When They Cry (Kyle Purcell, LAC)
Updated: Aug 21, 2018
It’s no secret that a lot of people are afraid of intimacy. Vulnerability is scary, and many people just hope the other person can handle it without telling them, “You’re weird.” As a counselor, I see many people who want to learn how to open up and share in a vulnerable way, which is a wonderful thing for relationships! However, I rarely see people in my office who are trying to learn how to be better equipped for handling someone else opening up to them. For some reason, we spend far less time preparing to be the receiver of vulnerability and this is a skill we all need to cultivate. It’s important for us to not feel out of place when someone begins crying or emotionally opening up in some other way so that we can actively provide for them a safe place to be open.
We see an example of this need in Scripture with Job and his friends who did well ministering to Job’s need until they began to speak (Job 4:1-13). Job was grieved by his circumstances and shared this with his friends, but when they responded to Job, they made many of the same mistakes we still make today by immediately trying to fix the apparent problem and explaining away the sadness. Even Job’s wife gave him the snappy advice to “…Curse God and die.” (Job 2:9b). Being the fixer and explaining it all away are still two of the biggest pitfalls in responding to a loved one who is opening up to us. Let’s break them down.
Being The Fixer
This is the most common mistake we make when someone we love is hurting. We immediately search for something to do or say that will fix the apparent problem and help stop our loved one’s negative feeling, crying, etc. Trying to fix the apparent problem is a problem itself because:
It minimizes the issue. Trying to immediately fix the problem implies that it is simple. If they are crying over a “simple” problem with a “simple” solution, we’ve made our hurting loved one out to be someone who is unintelligent or incapable of figuring out the issues they are struggling with on their own.

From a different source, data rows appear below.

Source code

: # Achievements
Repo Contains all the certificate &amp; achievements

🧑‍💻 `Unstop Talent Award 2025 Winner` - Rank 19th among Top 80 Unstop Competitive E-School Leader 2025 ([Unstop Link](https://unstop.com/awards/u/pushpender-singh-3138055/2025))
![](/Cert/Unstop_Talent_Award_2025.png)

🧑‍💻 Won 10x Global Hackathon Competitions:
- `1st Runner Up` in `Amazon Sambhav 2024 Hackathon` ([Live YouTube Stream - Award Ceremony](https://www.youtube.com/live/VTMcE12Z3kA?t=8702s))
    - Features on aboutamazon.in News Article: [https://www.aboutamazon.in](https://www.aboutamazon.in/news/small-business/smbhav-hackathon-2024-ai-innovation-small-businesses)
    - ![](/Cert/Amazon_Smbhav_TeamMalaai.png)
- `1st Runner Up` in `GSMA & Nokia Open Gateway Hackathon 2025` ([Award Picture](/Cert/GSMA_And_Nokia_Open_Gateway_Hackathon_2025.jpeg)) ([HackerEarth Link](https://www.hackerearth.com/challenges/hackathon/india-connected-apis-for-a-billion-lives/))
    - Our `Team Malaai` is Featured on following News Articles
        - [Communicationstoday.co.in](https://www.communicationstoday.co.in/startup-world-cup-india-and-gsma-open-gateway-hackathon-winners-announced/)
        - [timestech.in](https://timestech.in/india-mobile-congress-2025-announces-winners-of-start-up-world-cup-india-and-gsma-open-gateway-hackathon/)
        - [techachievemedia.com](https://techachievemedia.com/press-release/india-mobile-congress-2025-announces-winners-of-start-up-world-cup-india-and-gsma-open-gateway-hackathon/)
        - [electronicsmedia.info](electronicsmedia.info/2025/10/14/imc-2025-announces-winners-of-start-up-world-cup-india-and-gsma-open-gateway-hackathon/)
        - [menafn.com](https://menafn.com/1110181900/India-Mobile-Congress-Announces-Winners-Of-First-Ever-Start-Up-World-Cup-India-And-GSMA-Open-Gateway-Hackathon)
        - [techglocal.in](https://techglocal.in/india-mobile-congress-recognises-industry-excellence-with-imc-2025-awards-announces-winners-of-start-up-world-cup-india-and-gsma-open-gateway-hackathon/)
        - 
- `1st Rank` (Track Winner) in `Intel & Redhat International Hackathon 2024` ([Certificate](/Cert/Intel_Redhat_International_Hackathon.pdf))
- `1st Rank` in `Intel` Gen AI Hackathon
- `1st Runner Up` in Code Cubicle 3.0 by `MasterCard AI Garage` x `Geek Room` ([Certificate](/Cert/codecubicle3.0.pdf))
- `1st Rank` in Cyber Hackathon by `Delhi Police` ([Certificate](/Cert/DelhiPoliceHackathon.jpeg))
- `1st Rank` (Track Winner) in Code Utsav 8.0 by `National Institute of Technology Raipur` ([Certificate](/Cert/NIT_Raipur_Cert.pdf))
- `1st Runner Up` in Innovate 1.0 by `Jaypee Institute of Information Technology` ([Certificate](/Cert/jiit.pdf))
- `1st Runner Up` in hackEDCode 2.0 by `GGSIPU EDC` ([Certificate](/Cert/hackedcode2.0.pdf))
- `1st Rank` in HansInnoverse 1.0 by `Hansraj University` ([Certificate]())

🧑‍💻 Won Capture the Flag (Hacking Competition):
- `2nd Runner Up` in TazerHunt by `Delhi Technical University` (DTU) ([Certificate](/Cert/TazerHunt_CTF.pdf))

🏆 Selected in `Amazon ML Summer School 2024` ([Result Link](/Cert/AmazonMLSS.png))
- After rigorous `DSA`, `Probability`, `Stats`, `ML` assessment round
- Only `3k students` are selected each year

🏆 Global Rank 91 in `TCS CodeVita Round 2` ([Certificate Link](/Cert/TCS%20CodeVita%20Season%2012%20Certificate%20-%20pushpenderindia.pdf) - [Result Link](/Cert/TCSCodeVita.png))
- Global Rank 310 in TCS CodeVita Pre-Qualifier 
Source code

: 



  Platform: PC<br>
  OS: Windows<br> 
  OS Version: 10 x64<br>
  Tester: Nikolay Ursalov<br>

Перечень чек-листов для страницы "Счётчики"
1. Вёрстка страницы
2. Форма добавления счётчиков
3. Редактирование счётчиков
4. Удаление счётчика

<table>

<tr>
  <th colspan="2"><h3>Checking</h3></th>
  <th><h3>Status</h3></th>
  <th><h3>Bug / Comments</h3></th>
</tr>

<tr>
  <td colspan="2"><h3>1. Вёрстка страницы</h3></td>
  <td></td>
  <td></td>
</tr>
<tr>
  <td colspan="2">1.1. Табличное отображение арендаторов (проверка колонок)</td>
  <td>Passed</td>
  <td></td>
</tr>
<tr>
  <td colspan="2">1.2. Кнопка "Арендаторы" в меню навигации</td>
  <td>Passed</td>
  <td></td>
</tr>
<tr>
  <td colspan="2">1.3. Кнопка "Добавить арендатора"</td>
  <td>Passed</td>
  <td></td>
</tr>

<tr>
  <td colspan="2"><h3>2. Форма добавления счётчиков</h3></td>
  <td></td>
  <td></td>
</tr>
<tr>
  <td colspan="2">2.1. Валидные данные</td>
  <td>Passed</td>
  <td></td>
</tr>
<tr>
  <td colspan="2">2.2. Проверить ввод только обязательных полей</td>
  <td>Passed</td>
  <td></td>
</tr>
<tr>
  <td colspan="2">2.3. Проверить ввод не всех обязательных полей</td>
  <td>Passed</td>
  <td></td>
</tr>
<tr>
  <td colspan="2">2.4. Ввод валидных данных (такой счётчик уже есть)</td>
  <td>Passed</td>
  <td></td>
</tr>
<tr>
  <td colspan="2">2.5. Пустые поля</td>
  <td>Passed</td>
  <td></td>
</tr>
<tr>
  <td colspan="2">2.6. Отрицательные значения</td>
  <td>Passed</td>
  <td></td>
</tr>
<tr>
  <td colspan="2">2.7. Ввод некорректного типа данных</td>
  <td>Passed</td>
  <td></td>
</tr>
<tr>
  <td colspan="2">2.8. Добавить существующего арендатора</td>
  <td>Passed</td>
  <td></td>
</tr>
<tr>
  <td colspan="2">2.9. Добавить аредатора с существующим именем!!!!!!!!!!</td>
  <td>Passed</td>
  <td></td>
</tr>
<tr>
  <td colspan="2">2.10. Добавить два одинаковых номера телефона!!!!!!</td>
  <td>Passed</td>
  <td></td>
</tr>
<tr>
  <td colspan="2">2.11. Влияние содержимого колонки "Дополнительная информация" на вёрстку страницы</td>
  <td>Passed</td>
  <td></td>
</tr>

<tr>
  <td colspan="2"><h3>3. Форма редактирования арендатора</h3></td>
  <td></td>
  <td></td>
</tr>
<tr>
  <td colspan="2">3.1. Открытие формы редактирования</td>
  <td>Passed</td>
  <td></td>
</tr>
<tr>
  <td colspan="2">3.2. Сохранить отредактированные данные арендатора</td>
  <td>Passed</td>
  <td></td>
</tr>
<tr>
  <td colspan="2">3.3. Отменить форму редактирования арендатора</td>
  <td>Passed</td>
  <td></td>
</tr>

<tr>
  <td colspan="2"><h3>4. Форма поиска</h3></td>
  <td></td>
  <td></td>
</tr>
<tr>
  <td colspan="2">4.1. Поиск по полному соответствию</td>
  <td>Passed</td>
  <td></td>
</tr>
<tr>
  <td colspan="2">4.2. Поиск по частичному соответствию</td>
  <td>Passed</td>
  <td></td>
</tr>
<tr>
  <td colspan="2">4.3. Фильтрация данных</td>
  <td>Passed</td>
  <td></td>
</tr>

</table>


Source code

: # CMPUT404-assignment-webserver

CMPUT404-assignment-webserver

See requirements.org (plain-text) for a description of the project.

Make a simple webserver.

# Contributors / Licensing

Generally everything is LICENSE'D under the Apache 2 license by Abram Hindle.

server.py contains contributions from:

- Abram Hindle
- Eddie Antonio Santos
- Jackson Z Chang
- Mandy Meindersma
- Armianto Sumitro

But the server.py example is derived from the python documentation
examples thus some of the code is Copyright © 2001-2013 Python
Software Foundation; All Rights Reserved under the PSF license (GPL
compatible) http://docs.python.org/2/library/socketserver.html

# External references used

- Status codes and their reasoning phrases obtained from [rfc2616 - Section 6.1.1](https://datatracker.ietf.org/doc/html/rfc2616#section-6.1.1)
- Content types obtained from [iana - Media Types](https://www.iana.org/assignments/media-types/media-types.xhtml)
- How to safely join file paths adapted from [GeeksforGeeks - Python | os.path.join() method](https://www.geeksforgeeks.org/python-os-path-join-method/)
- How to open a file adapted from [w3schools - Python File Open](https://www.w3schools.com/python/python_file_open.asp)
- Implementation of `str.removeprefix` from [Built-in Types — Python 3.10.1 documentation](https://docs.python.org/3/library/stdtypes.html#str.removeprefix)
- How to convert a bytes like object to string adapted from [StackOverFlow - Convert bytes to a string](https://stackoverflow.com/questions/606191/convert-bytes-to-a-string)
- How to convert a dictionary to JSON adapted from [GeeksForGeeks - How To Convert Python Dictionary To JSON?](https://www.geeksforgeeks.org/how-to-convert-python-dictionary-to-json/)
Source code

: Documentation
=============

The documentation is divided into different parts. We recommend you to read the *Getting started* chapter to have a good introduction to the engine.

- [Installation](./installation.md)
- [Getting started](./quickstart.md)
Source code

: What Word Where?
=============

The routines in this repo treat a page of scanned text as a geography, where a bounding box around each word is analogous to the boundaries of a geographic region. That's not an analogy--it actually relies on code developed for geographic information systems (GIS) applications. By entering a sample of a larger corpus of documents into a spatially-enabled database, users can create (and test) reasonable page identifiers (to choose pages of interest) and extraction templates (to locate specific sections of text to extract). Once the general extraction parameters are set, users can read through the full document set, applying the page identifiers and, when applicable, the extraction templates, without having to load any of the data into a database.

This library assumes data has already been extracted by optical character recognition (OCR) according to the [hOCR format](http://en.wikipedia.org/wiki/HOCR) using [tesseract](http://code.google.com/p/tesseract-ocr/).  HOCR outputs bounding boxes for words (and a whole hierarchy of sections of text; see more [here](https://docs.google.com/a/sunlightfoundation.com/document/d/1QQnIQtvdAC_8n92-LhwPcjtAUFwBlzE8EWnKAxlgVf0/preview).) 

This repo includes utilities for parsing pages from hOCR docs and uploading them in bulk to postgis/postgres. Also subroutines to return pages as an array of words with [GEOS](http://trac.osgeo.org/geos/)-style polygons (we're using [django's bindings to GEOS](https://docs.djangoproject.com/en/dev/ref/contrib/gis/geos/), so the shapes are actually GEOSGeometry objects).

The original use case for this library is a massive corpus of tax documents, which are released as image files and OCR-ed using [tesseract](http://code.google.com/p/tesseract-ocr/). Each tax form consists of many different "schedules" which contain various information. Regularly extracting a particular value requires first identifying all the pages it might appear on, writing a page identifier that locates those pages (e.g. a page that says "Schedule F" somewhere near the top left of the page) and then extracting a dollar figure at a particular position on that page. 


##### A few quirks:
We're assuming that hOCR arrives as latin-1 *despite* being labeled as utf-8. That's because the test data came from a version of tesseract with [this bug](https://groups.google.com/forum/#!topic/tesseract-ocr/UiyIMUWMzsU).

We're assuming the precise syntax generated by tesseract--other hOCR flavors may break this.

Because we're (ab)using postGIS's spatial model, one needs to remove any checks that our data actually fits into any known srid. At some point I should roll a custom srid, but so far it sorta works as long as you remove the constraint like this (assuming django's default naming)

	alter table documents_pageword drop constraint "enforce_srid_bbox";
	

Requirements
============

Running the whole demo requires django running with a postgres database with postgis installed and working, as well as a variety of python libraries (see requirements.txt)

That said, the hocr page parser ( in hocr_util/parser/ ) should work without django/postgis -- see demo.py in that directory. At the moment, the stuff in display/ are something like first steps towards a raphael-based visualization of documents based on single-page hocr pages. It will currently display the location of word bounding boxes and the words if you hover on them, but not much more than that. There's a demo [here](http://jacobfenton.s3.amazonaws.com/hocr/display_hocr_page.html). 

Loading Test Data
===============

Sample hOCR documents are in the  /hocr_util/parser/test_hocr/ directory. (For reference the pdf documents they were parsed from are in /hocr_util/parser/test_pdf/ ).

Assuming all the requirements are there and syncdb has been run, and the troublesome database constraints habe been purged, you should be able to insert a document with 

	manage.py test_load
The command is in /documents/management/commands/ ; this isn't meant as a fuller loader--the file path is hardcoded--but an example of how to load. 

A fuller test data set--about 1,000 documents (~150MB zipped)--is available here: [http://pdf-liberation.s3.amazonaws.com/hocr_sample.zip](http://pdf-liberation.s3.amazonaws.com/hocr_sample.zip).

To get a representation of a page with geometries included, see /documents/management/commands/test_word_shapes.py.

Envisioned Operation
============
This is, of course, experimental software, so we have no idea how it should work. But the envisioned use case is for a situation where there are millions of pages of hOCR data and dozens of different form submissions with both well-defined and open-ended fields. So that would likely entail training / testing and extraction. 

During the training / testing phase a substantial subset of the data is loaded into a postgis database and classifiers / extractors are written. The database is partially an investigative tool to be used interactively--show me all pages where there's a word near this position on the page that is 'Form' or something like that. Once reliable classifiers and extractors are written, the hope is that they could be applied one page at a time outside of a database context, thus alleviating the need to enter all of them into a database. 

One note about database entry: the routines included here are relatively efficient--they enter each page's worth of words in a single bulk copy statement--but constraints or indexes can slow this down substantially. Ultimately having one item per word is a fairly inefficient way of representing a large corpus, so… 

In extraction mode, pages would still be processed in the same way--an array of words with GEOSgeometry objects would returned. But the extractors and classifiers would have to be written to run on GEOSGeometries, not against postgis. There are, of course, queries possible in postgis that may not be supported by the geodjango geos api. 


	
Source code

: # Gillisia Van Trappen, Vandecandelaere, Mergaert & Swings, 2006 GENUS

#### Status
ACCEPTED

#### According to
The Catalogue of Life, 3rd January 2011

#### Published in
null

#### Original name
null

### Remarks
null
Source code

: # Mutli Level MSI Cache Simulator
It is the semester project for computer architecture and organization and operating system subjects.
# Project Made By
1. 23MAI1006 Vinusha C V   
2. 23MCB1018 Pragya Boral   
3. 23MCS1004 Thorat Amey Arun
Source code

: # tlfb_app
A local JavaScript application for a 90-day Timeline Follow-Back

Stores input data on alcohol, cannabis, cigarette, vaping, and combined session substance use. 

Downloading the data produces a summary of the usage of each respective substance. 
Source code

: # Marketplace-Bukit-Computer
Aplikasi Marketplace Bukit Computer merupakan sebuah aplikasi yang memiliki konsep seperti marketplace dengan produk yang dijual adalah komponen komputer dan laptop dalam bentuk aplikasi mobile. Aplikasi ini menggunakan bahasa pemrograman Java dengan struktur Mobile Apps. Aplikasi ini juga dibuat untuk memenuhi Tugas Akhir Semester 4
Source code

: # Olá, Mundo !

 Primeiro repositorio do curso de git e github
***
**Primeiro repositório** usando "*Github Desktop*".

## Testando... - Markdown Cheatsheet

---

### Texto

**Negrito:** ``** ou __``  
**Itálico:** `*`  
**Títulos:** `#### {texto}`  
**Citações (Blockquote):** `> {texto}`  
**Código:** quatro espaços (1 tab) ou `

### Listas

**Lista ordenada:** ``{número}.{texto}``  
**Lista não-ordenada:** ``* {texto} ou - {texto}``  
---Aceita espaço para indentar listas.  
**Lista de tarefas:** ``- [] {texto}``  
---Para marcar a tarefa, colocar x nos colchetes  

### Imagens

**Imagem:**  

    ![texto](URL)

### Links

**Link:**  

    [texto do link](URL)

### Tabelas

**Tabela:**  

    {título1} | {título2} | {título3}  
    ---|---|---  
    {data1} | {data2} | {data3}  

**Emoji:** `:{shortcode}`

It shifts the focus to ourselves. Often, our desire to end their emotional outpouring is based on our discomfort and not a desire to help them. This can be hurtful to people who confide in us during times of emotional distress. In trying to find a quick fix, we can shift the focus away from their suffering and make ending our discomfort the priority. In doing so, we communicate to them that our comfort is more important than their hurt or need…whether or not this is our intent.
Instead of trying to fix the problem we should help our loved one embrace and understand their emotion. We can say something validating like, “Thank you for sharing that with me” or “That does sound really difficult.” Also keep in mind that sometimes the best thing to say is nothing. When a loved one is open with us about their hurt, rarely are they wanting themselves or their circumstances to be fixed. More often, they want to be comforted and loved.
Explaining It All Away
Another thing we do when we are ill-equipped to deal with someone’s emotional processing is say something like, “It’ll be fine.” or “It’ll be okay. This isn’t that big of a deal.” Such attempts to explain their feelings away invalidates the existence of our loved one’s feelings and dismisses their problem, struggle, or loss. Instead of explaining away their feelings, we should:
Validate their tears. We can help our loved one embrace their difficult feelings and work through them by trying to understand why they are crying and being with them as they hurt. You can say things like “I can tell you’re really hurting right now.” or “I’m sorry that you’re having to deal with this” Even sitting with someone silently while they talk or cry might be the best thing you could do for them. Validating tears goes a long way in supporting someone as they hurt.
Affirm the reason for their hurt. When we care about things or people, we open ourselves up to hurt and will need the freedom to work through our feelings in appropriate ways. This may be through crying, being alone, talking about it, physical activity, or some other coping skill. When our loved ones are open with us about their hurt, we should be careful to affirm the legitimacy of their care for the thing or person that caused the hurt. We can say, “I know how much you loved your pet.” or “It’s so hard to have such high hopes only to be let down.” Convince them that you take seriously the reason for their hurt instead of explaining it away.
With this practical advice, I hope you’re better able to embrace your loved one the next time they’re sad. Please understand as well that these suggestions will not result in our loved one wallowing in their negative feelings. Rather, it will support and facilitate their moving through them to something better and more hopeful.
By being a safe person with whom your loved one can open up, you’re fostering the kind of intimate fellowship that God wants us to enjoy.